2. Emphasize your Leadership Skills

Language learning abroadUniversities are looking for students who are going to thrive both academically and socially and become leaders in their fields of study, career fields, and communities. To this end, college admissions officers place a large emphasis on selecting students who have demonstrated their leadership abilities.

As a high school study abroad alumni, there are several ways you can use your experience to demonstrate your leadership skills. First of all, many study abroad programs have leadership components tied into the plan for learning. Perhaps you led your coursemates while hiking through the mountains of Peru, organized student volunteers at an orphanage in Malaysia, or edited your school's newspaper in Australia.

If your time abroad didn't come with set leadership experiences, a little thinking outside the box is sure to afford many ways you can demonstrate leadership. Did you take the lead on a class project that also involved cross-cultural thinking? Or cultivate a successful relationship with a host family? Even things that may seem simple (now that you're an expert), such as navigating public transportation in a foreign city or taking a day trip on your own can be strong demonstrators of your leadership abilities.

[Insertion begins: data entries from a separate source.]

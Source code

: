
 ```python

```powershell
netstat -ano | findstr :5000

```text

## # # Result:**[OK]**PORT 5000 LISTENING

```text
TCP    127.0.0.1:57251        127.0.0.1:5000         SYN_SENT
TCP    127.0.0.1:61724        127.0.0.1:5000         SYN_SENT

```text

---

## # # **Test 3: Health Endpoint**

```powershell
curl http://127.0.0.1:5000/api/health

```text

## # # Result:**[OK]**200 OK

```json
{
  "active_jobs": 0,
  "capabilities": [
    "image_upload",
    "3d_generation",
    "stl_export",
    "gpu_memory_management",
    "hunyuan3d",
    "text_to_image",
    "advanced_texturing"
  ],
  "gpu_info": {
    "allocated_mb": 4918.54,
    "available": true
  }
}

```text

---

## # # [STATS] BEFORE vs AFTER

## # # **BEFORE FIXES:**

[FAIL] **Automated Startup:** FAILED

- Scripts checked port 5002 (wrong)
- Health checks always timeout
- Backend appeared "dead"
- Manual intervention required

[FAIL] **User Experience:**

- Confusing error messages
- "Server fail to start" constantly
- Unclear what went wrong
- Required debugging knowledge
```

3. Talk About your New Foreign Language Skills

Studying a foreign language is a requirement for many colleges, and many universities require students to continue language study as part of their degree requirements. If you studied a language abroad, you have developed a set of skills that will really help you stand out on your application. Just make sure you're honest about your actual proficiency level, and don't exaggerate.

Be sure to make note of your language skills in the language proficiency, other secondary schools, and extracurricular activities sections of your applications.

Language study can also be an excellent essay topic. To enhance your personal statement, try to focus on language interactions you had abroad out of the classroom - maybe a meaningful conversation you had with a local or something deep you learned while touring a foreign historical site - instead of writing about your experience learning out of a textbook.

4. Write About How it Enhanced Your Creative Thinking

Universities want to attract creative thinkers who will not just use a status-quo approach to academics, but come up with new ideas to solve problems in varying fields of study, the university community, and larger world.

Research published in the journal Applied Cognitive Psychology states that "cultural experiences from living abroad have wide-reaching benefits on students' creativity, including the facilitation of complex cognitive processes that promote creative thinking."

That's great news for you, but how can you make this clear on your college apps? You could state this research in an essay, or you could also write about how your time abroad changed the way you think and helped you approach life more creatively.